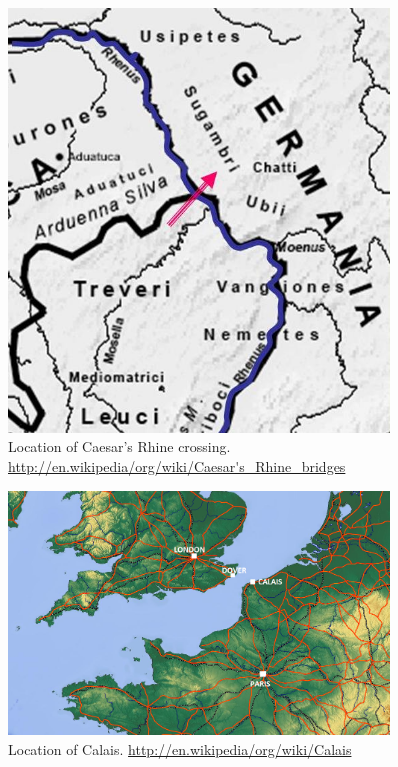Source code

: \documentclass{book}
\begin{document}
\begin{figure}
   \begin{center}
      \includegraphics[width=0.9\textwidth]{images/Rhine-Crossing.jpg}
      \caption{%
         Location of Caesar's Rhine crossing\@.
         \url{http://en.wikipedia/org/wiki/Caesar's_Rhine_bridges}
      }\label{fig:Rhine-Crossing}
   \end{center}
\end{figure}

\begin{figure}
   \begin{center}
      \includegraphics[width=0.9\textwidth]{images/LondonCalaisParis.png}
      \caption{%
         Location of Calais\@.
         \url{http://en.wikipedia/org/wiki/Calais}
      }\label{fig:LondonCalaisParis}
   \end{center}
\end{figure}

\backmatter%
\end{document}
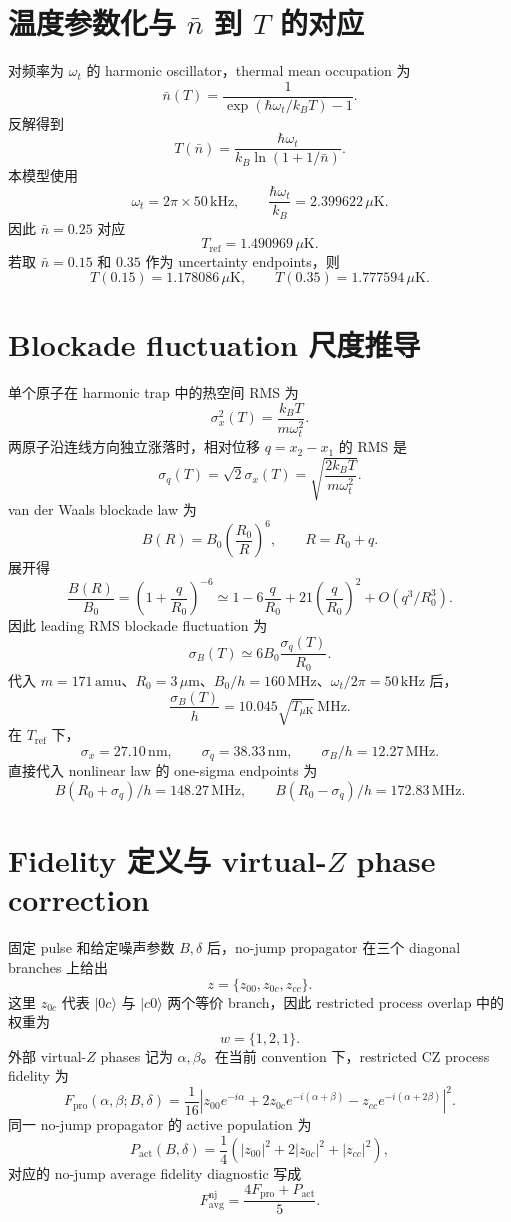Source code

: \documentclass[UTF8,11pt]{ctexart}
\numberwithin{equation}{section}
\begin{document}
\section{温度参数化与 \texorpdfstring{\(\bar n\)}{nbar} 到 \texorpdfstring{\(T\)}{T} 的对应}
\label{app:nbar-temperature}

对频率为 \(\omega_t\) 的 harmonic oscillator，thermal mean occupation 为
\[
\bar n(T)=\frac{1}{\exp(\hbar\omega_t/k_B T)-1}.
\]
反解得到
\[
T(\bar n)=\frac{\hbar\omega_t}{k_B\ln(1+1/\bar n)}.
\]
本模型使用
\[
\omega_t=2\pi\times50\,\mathrm{kHz},
\qquad
\frac{\hbar\omega_t}{k_B}=2.399622\,\mu\mathrm{K}.
\]
因此 \(\bar n=0.25\) 对应
\[
T_\mathrm{ref}=1.490969\,\mu\mathrm{K}.
\]
若取 \(\bar n=0.15\) 和 \(0.35\) 作为 uncertainty endpoints，则
\[
T(0.15)=1.178086\,\mu\mathrm{K},
\qquad
T(0.35)=1.777594\,\mu\mathrm{K}.
\]

\section{Blockade fluctuation 尺度推导}
\label{app:blockade-scale}

单个原子在 harmonic trap 中的热空间 RMS 为
\[
\sigma_x^2(T)=\frac{k_B T}{m\omega_t^2}.
\]
两原子沿连线方向独立涨落时，相对位移 \(q=x_2-x_1\) 的 RMS 是
\[
\sigma_q(T)=\sqrt{2}\sigma_x(T)
=\sqrt{\frac{2k_B T}{m\omega_t^2}}.
\]
van der Waals blockade law 为
\[
B(R)=B_0\left(\frac{R_0}{R}\right)^6,
\qquad
R=R_0+q.
\]
展开得
\[
\frac{B(R)}{B_0}=\left(1+\frac{q}{R_0}\right)^{-6}
\simeq 1-6\frac{q}{R_0}+21\left(\frac{q}{R_0}\right)^2+O(q^3/R_0^3).
\]
因此 leading RMS blockade fluctuation 为
\[
\sigma_B(T)\simeq 6B_0\frac{\sigma_q(T)}{R_0}.
\]
代入 \(m=171\,\mathrm{amu}\)、\(R_0=3\,\mu\mathrm{m}\)、\(B_0/h=160\,\mathrm{MHz}\)、\(\omega_t/2\pi=50\,\mathrm{kHz}\) 后，
\[
\boxed{\frac{\sigma_B(T)}{h}=10.045\sqrt{T_{\mu\mathrm{K}}}\,\mathrm{MHz}}.
\]
在 \(T_\mathrm{ref}\) 下，
\[
\sigma_x=27.10\,\mathrm{nm},\qquad
\sigma_q=38.33\,\mathrm{nm},\qquad
\sigma_B/h=12.27\,\mathrm{MHz}.
\]
直接代入 nonlinear law 的 one-sigma endpoints 为
\[
B(R_0+\sigma_q)/h=148.27\,\mathrm{MHz},
\qquad
B(R_0-\sigma_q)/h=172.83\,\mathrm{MHz}.
\]

\section{Fidelity 定义与 virtual-\texorpdfstring{\(Z\)}{Z} phase correction}
\label{app:fidelity-definition}

固定 pulse 和给定噪声参数 \(B,\delta\) 后，no-jump propagator 在三个 diagonal branches 上给出
\[
z=\{z_{00},z_{0c},z_{cc}\}.
\]
这里 \(z_{0c}\) 代表 \(|0c\rangle\) 与 \(|c0\rangle\) 两个等价 branch，因此 restricted process overlap 中的权重为
\[
w=\{1,2,1\}.
\]
外部 virtual-\(Z\) phases 记为 \(\alpha,\beta\)。在当前 convention 下，restricted CZ process fidelity 为
\[
F_\mathrm{pro}(\alpha,\beta;B,\delta)
=\frac{1}{16}\left|
z_{00}e^{-i\alpha}
+2z_{0c}e^{-i(\alpha+\beta)}
-z_{cc}e^{-i(\alpha+2\beta)}
\right|^2.
\]
同一 no-jump propagator 的 active population 为
\[
P_\mathrm{act}(B,\delta)
=\frac{1}{4}\left(
|z_{00}|^2+2|z_{0c}|^2+|z_{cc}|^2
\right),
\]
对应的 no-jump average fidelity diagnostic 写成
\[
F_\mathrm{avg}^\mathrm{nj}
=\frac{4F_\mathrm{pro}+P_\mathrm{act}}{5}.
\]
\end{document}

What you should do ::
Only lines with the word "left" are wanted, so copy each one from the records.

Solution to the exercise ::
B(R)=B_0\left(\frac{R_0}{R}\right)^6,
\frac{B(R)}{B_0}=\left(1+\frac{q}{R_0}\right)^{-6}
\simeq 1-6\frac{q}{R_0}+21\left(\frac{q}{R_0}\right)^2+O(q^3/R_0^3).
=\frac{1}{16}\left|
=\frac{1}{4}\left(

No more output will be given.